The story should get better
For semiconductor IP vendors, there are two revenue streams to watch for: licensing revenue and royalty revenue. Licensing is the upfront amount paid by a licensee in order to be able to use that IP block (and in CEVA's case, these are DSPs) in a given semiconductor design. This is usually upfront per-design, although some IP vendors are willing to work out multi-device/multi-year agreements. One of the best predictors of future royalty payments (that's the amount an IP vendor receives as a percentage of each unit sold by the licensee).

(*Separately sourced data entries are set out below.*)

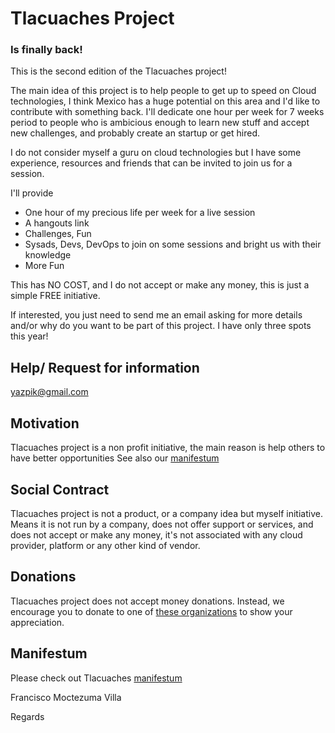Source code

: # Tlacuaches Project

### Is finally back!
This is the second edition of the Tlacuaches project!

The main idea of this project is to help people to get up to speed on Cloud technologies, I think Mexico has a huge potential on this area and I'd like to contribute with something back.
I'll dedicate one hour per week for 7 weeks period to people who is ambicious enough to learn new stuff and accept new challenges, and probably create an startup or get hired.

I do not consider myself a guru on cloud technologies but I have some experience, resources and friends that can be invited to join us for a session.

I'll provide 
- One hour of my precious life per week for a live session
- A hangouts link
- Challenges, Fun
- Sysads, Devs, DevOps to join on some sessions and bright us with their knowledge
- More Fun

This has NO COST, and I do not accept or make any money, this is just a simple FREE initiative.

If interested, you just need to send me an email asking for more details and/or why do you want to be part of this project.
I have only three spots this year!

## Help/ Request for information

yazpik@gmail.com

## Motivation

Tlacuaches project is a non profit initiative, the main reason is help others to have better opportunities
See also our [manifestum](https://github.com/yazpik/tlacuaches/blob/master/manifestum.md)

## Social Contract

Tlacuaches project is not a product, or a company idea but myself initiative. Means it is not run by a company, does not offer support or services, and does not accept or make any money, it's not associated with any cloud provider, platform or any other kind of vendor.


## Donations

Tlacuaches project does not accept money donations. 
Instead, we encourage you to donate to one of [these organizations](https://github.com/fmoctezuma/tlacuaches/donations.md) to show your appreciation.

## Manifestum
Please check out Tlacuaches [manifestum](https://github.com/yazpik/tlacuaches/blob/master/manifestum.md) 

Francisco Moctezuma Villa

Regards




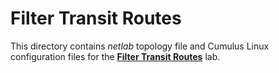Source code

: # Filter Transit Routes

This directory contains *netlab* topology file and Cumulus Linux configuration files for the **[Filter Transit Routes](https://bgplab.github.io/bgplab/policy/2-stop-transit/)** lab.
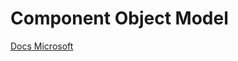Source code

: # Component Object Model

[Docs Microsoft](https://docs.microsoft.com/en-us/windows/win32/com/the-component-object-model)

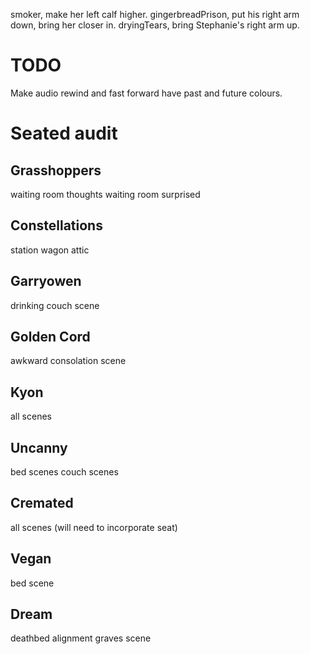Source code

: smoker, make her left calf higher.
gingerbreadPrison, put his right arm down, bring her closer in.
dryingTears, bring Stephanie's right arm up.

# TODO
Make audio rewind and fast forward have past and future colours.

# Seated audit

## Grasshoppers
waiting room thoughts
waiting room surprised

## Constellations
station wagon
attic

## Garryowen
drinking couch scene

## Golden Cord
awkward consolation scene

## Kyon
all scenes

## Uncanny
bed scenes
couch scenes

## Cremated
all scenes
(will need to incorporate seat)

## Vegan
bed scene

## Dream
deathbed alignment
graves scene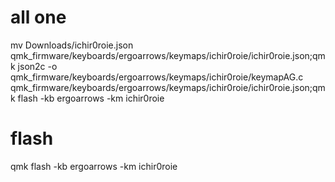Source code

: # all one

mv Downloads/ichir0roie.json qmk_firmware/keyboards/ergoarrows/keymaps/ichir0roie/ichir0roie.json;qmk json2c -o qmk_firmware/keyboards/ergoarrows/keymaps/ichir0roie/keymapAG.c qmk_firmware/keyboards/ergoarrows/keymaps/ichir0roie/ichir0roie.json;qmk flash -kb ergoarrows -km ichir0roie

# flash

qmk flash -kb ergoarrows -km ichir0roie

In the most recent quarter, licensing revenue was up to $7.9 million, a 57% jump from the same period a year ago. At the same time, royalty revenue (reflective of licenses signed some time ago) was down 19% on a year-over-year basis. The explanation for the weak royalty revenue was the "inventory adjustment" among the handset vendors that use chips incorporating its DSP IP. This is expected to get better as new handsets launch by the end of the year, but this alone doesn't get CEVA where it needs to be -- the company needs its licensees to make it into these new handsets.

Samsung and Intel look like the heavy-hitters in mobile
Many of the latest LTE phones use Qualcomm (QCOM) Snapdragon processors and Qualcomm modems. The content within a smartphone platform that CEVA typically captures is the DSP found inside of the cellular baseband processor. The bad news is that if Qualcomm is the primary beneficiary of the handset growth in the back half of the year, CEVA doesn't really benefit.

However, the good news for CEVA is that its DSP cores are found inside of Intel's latest XMM 7160 LTE modem, as well as in Samsung's (SSNLF) home-grown baseband chip (although it's unclear how aggressively Samsung plans to deploy this in its phones). In addition, many ofBroadcom's (BRCM) modems use CEVA DSP cores, so success on Broadcom's part against, say, Qualcomm is good for CEVA.

Growth drivers abound, but is it priced in?
At first glance, the stock looks pretty expensive at about 27 times current analyst EPS consensus for the year. However, there are two things to consider, here:

  • Lots of cash -- CEVA has about $6.36/share in net cash, so stripping this out leaves a stock trading realistically for about 15.36-times current year analyst consensus.
  • Growth ahead -- It is often a mistake to look at a company's trailing-12-month earnings without taking into consideration potential growth. With competitors to Qualcomm coming online in the LTE space soon, and with the continued growth of 3G chips at licensees like Spreadtrum, the company's best days are ahead of it

That said, though, if the company can hit the $0.55 sell-side EPS consensus for the year and grow the bottom line to the tune of a 10%-15% 5-year CAGR before leveling off to a high single-digit long-term growth rate, then the shares look to be anywhere from fairly valued to modestly undervalued. Of course, if the company can hop right on over these estimates (say, for example, its non-handset licensing business drives upside or if CEVA's handset customers gain 3G/LTE share), then the shares could have pretty dramatic long-term upside if there is reason to get more aggressive on those growth estimates.

Conclusion
CEVA's story is an interesting one, and at lower prices (say in the $13 range), it would offer a very compelling risk/reward. However, for now, it's worth putting this one on the watchlist and keeping a close eye on the ramp of its royalty stream from basebands deployed during the second half of 2014 and whether its non-cellular baseband business can help drive some incremental growth.